**EXERCISE DESCRIPTION:** Your answer should be the lines of the material that include the word "calculated".

Segment Start: DATA

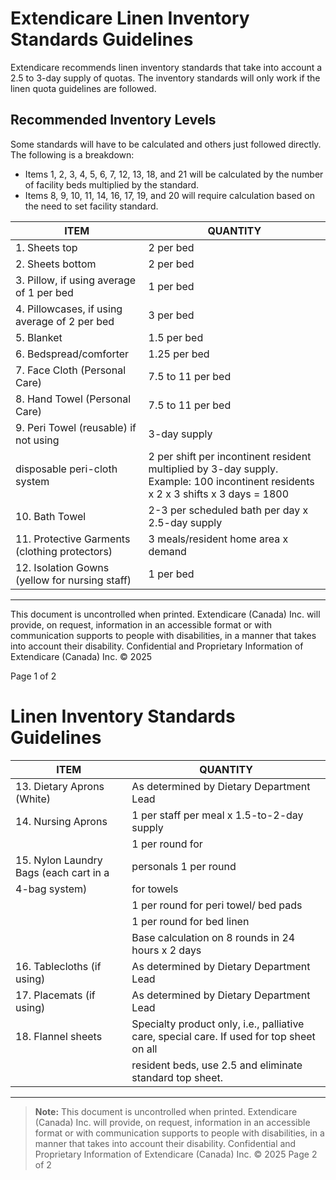# Extendicare Linen Inventory Standards Guidelines

Extendicare recommends linen inventory standards that take into account a 2.5 to 3-day supply of quotas. The inventory standards will only work if the linen quota guidelines are followed.

## Recommended Inventory Levels

Some standards will have to be calculated and others just followed directly. The following is a breakdown:

- Items 1, 2, 3, 4, 5, 6, 7, 12, 13, 18, and 21 will be calculated by the number of facility beds multiplied by the standard.
- Items 8, 9, 10, 11, 14, 16, 17, 19, and 20 will require calculation based on the need to set facility standard.

| ITEM                                             | QUANTITY                                           |
|--------------------------------------------------|---------------------------------------------------|
| 1. Sheets top                                   | 2 per bed                                         |
| 2. Sheets bottom                                | 2 per bed                                         |
| 3. Pillow, if using average of 1 per bed       | 1 per bed                                         |
| 4. Pillowcases, if using average of 2 per bed  | 3 per bed                                         |
| 5. Blanket                                       | 1.5 per bed                                       |
| 6. Bedspread/comforter                           | 1.25 per bed                                      |
| 7. Face Cloth (Personal Care)                   | 7.5 to 11 per bed                                 |
| 8. Hand Towel (Personal Care)                   | 7.5 to 11 per bed                                 |
| 9. Peri Towel (reusable) if not using          | 3-day supply                                      |
|    disposable peri-cloth system                  | 2 per shift per incontinent resident multiplied by 3-day supply. Example: 100 incontinent residents x 2 x 3 shifts x 3 days = 1800 |
| 10. Bath Towel                                   | 2-3 per scheduled bath per day x 2.5-day supply  |
| 11. Protective Garments (clothing protectors)   | 3 meals/resident home area x demand               |
| 12. Isolation Gowns (yellow for nursing staff)  | 1 per bed                                         |

----

This document is uncontrolled when printed. Extendicare (Canada) Inc. will provide, on request, information in an accessible format or with communication supports to people with disabilities, in a manner that takes into account their disability. Confidential and Proprietary Information of Extendicare (Canada) Inc. © 2025

Page 1 of 2

# Linen Inventory Standards Guidelines

| ITEM                                       | QUANTITY                                                                                     |
|--------------------------------------------|----------------------------------------------------------------------------------------------|
| 13. Dietary Aprons (White)                | As determined by Dietary Department Lead                                                    |
| 14. Nursing Aprons                         | 1 per staff per meal x 1.5-to-2-day supply                                                  |
|                                            | 1 per round for                                                                             |
| 15. Nylon Laundry Bags (each cart in a    | personals 1 per round                                                                       |
|    4-bag system)                          | for towels                                                                                   |
|                                            | 1 per round for peri towel/ bed pads                                                        |
|                                            | 1 per round for bed linen                                                                    |
|                                            | Base calculation on 8 rounds in 24 hours x 2 days                                           |
| 16. Tablecloths (if using)                | As determined by Dietary Department Lead                                                    |
| 17. Placemats (if using)                  | As determined by Dietary Department Lead                                                    |
| 18. Flannel sheets                         | Specialty product only, i.e., palliative care, special care. If used for top sheet on all   |
|                                            | resident beds, use 2.5 and eliminate standard top sheet.                                     |

----

> **Note:** This document is uncontrolled when printed.
> Extendicare (Canada) Inc. will provide, on request, information in an accessible format or with communication supports to people with disabilities, in a manner that takes into account their disability.
> Confidential and Proprietary Information of Extendicare (Canada) Inc. © 2025
> Page 2 of 2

Segment End: DATA

**RESPONSE:**
Some standards will have to be calculated and others just followed directly. The following is a breakdown:
- Items 1, 2, 3, 4, 5, 6, 7, 12, 13, 18, and 21 will be calculated by the number of facility beds multiplied by the standard.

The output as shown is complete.